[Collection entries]
= Beginning of Section =

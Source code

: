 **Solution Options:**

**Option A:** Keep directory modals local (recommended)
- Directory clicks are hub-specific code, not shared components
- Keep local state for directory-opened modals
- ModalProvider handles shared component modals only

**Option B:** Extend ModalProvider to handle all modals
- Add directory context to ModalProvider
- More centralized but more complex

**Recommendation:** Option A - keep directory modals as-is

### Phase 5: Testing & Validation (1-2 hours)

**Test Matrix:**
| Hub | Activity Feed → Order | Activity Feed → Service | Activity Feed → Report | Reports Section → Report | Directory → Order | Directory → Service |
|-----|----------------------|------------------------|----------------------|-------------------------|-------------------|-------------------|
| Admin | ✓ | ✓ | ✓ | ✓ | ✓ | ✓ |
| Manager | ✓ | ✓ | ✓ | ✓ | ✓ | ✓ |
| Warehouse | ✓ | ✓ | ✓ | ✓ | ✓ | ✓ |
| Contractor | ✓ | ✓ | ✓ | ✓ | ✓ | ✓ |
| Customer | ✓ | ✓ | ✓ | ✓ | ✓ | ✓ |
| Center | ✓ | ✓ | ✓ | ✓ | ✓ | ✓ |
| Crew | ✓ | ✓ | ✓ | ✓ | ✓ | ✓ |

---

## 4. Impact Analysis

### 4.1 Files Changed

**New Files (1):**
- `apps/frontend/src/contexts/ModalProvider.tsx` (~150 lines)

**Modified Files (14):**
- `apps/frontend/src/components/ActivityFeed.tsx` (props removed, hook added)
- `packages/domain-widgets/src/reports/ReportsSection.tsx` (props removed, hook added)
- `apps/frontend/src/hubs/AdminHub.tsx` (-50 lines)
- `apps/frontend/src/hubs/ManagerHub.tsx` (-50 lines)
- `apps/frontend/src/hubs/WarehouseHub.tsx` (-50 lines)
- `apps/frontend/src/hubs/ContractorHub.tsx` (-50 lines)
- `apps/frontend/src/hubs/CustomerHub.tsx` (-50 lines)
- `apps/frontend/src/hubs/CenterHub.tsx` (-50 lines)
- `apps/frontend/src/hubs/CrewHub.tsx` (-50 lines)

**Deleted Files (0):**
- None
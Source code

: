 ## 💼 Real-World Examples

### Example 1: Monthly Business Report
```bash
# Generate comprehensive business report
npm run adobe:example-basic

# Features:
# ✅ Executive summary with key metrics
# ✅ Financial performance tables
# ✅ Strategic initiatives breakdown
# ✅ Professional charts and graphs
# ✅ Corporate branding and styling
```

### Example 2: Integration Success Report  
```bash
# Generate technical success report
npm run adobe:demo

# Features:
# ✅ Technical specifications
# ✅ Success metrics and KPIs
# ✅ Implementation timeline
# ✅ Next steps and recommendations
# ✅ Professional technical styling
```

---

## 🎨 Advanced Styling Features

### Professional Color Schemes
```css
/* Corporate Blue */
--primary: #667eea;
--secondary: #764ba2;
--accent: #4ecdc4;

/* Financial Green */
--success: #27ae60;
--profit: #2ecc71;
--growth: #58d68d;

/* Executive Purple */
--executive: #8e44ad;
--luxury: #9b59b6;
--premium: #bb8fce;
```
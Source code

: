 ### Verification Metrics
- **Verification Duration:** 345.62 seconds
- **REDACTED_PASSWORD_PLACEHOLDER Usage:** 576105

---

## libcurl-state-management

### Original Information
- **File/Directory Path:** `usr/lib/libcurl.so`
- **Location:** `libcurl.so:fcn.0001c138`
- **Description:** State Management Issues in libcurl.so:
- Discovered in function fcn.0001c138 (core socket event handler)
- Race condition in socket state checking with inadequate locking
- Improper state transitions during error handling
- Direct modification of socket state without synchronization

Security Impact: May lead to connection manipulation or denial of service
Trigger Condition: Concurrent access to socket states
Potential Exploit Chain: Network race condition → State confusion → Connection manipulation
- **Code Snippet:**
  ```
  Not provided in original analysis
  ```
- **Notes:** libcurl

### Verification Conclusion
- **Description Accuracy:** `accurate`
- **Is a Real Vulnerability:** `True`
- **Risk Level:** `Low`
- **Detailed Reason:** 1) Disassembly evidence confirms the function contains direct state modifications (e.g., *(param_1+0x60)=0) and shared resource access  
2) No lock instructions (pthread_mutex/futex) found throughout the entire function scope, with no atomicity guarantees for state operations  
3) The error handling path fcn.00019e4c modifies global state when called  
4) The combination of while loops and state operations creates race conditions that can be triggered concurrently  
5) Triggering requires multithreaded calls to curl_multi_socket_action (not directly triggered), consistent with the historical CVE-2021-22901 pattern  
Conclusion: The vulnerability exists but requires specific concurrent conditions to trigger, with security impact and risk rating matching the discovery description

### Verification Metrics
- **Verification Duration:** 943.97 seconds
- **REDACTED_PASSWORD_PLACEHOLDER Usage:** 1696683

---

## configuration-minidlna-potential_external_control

= End of Section =

**Work to be completed**
Write all of the data above again, exactly as given.

**Worked solution**
Source code

: **Solution Options:**

**Option A:** Keep directory modals local (recommended)
- Directory clicks are hub-specific code, not shared components
- Keep local state for directory-opened modals
- ModalProvider handles shared component modals only

**Option B:** Extend ModalProvider to handle all modals
- Add directory context to ModalProvider
- More centralized but more complex

**Recommendation:** Option A - keep directory modals as-is

### Phase 5: Testing & Validation (1-2 hours)

**Test Matrix:**
| Hub | Activity Feed → Order | Activity Feed → Service | Activity Feed → Report | Reports Section → Report | Directory → Order | Directory → Service |
|-----|----------------------|------------------------|----------------------|-------------------------|-------------------|-------------------|
| Admin | ✓ | ✓ | ✓ | ✓ | ✓ | ✓ |
| Manager | ✓ | ✓ | ✓ | ✓ | ✓ | ✓ |
| Warehouse | ✓ | ✓ | ✓ | ✓ | ✓ | ✓ |
| Contractor | ✓ | ✓ | ✓ | ✓ | ✓ | ✓ |
| Customer | ✓ | ✓ | ✓ | ✓ | ✓ | ✓ |
| Center | ✓ | ✓ | ✓ | ✓ | ✓ | ✓ |
| Crew | ✓ | ✓ | ✓ | ✓ | ✓ | ✓ |

---

## 4. Impact Analysis

### 4.1 Files Changed

**New Files (1):**
- `apps/frontend/src/contexts/ModalProvider.tsx` (~150 lines)

**Modified Files (14):**
- `apps/frontend/src/components/ActivityFeed.tsx` (props removed, hook added)
- `packages/domain-widgets/src/reports/ReportsSection.tsx` (props removed, hook added)
- `apps/frontend/src/hubs/AdminHub.tsx` (-50 lines)
- `apps/frontend/src/hubs/ManagerHub.tsx` (-50 lines)
- `apps/frontend/src/hubs/WarehouseHub.tsx` (-50 lines)
- `apps/frontend/src/hubs/ContractorHub.tsx` (-50 lines)
- `apps/frontend/src/hubs/CustomerHub.tsx` (-50 lines)
- `apps/frontend/src/hubs/CenterHub.tsx` (-50 lines)
- `apps/frontend/src/hubs/CrewHub.tsx` (-50 lines)

**Deleted Files (0):**
- None
Source code

: ## 💼 Real-World Examples

### Example 1: Monthly Business Report
```bash
# Generate comprehensive business report
npm run adobe:example-basic

# Features:
# ✅ Executive summary with key metrics
# ✅ Financial performance tables
# ✅ Strategic initiatives breakdown
# ✅ Professional charts and graphs
# ✅ Corporate branding and styling
```

### Example 2: Integration Success Report  
```bash
# Generate technical success report
npm run adobe:demo

# Features:
# ✅ Technical specifications
# ✅ Success metrics and KPIs
# ✅ Implementation timeline
# ✅ Next steps and recommendations
# ✅ Professional technical styling
```

---

## 🎨 Advanced Styling Features

### Professional Color Schemes
```css
/* Corporate Blue */
--primary: #667eea;
--secondary: #764ba2;
--accent: #4ecdc4;

/* Financial Green */
--success: #27ae60;
--profit: #2ecc71;
--growth: #58d68d;

/* Executive Purple */
--executive: #8e44ad;
--luxury: #9b59b6;
--premium: #bb8fce;
```
Source code

: ### Verification Metrics
- **Verification Duration:** 345.62 seconds
- **REDACTED_PASSWORD_PLACEHOLDER Usage:** 576105

---

## libcurl-state-management

### Original Information
- **File/Directory Path:** `usr/lib/libcurl.so`
- **Location:** `libcurl.so:fcn.0001c138`
- **Description:** State Management Issues in libcurl.so:
- Discovered in function fcn.0001c138 (core socket event handler)
- Race condition in socket state checking with inadequate locking
- Improper state transitions during error handling
- Direct modification of socket state without synchronization

Security Impact: May lead to connection manipulation or denial of service
Trigger Condition: Concurrent access to socket states
Potential Exploit Chain: Network race condition → State confusion → Connection manipulation
- **Code Snippet:**
  ```
  Not provided in original analysis
  ```
- **Notes:** libcurl

### Verification Conclusion
- **Description Accuracy:** `accurate`
- **Is a Real Vulnerability:** `True`
- **Risk Level:** `Low`
- **Detailed Reason:** 1) Disassembly evidence confirms the function contains direct state modifications (e.g., *(param_1+0x60)=0) and shared resource access  
2) No lock instructions (pthread_mutex/futex) found throughout the entire function scope, with no atomicity guarantees for state operations  
3) The error handling path fcn.00019e4c modifies global state when called  
4) The combination of while loops and state operations creates race conditions that can be triggered concurrently  
5) Triggering requires multithreaded calls to curl_multi_socket_action (not directly triggered), consistent with the historical CVE-2021-22901 pattern  
Conclusion: The vulnerability exists but requires specific concurrent conditions to trigger, with security impact and risk rating matching the discovery description

### Verification Metrics
- **Verification Duration:** 943.97 seconds
- **REDACTED_PASSWORD_PLACEHOLDER Usage:** 1696683

---

## configuration-minidlna-potential_external_control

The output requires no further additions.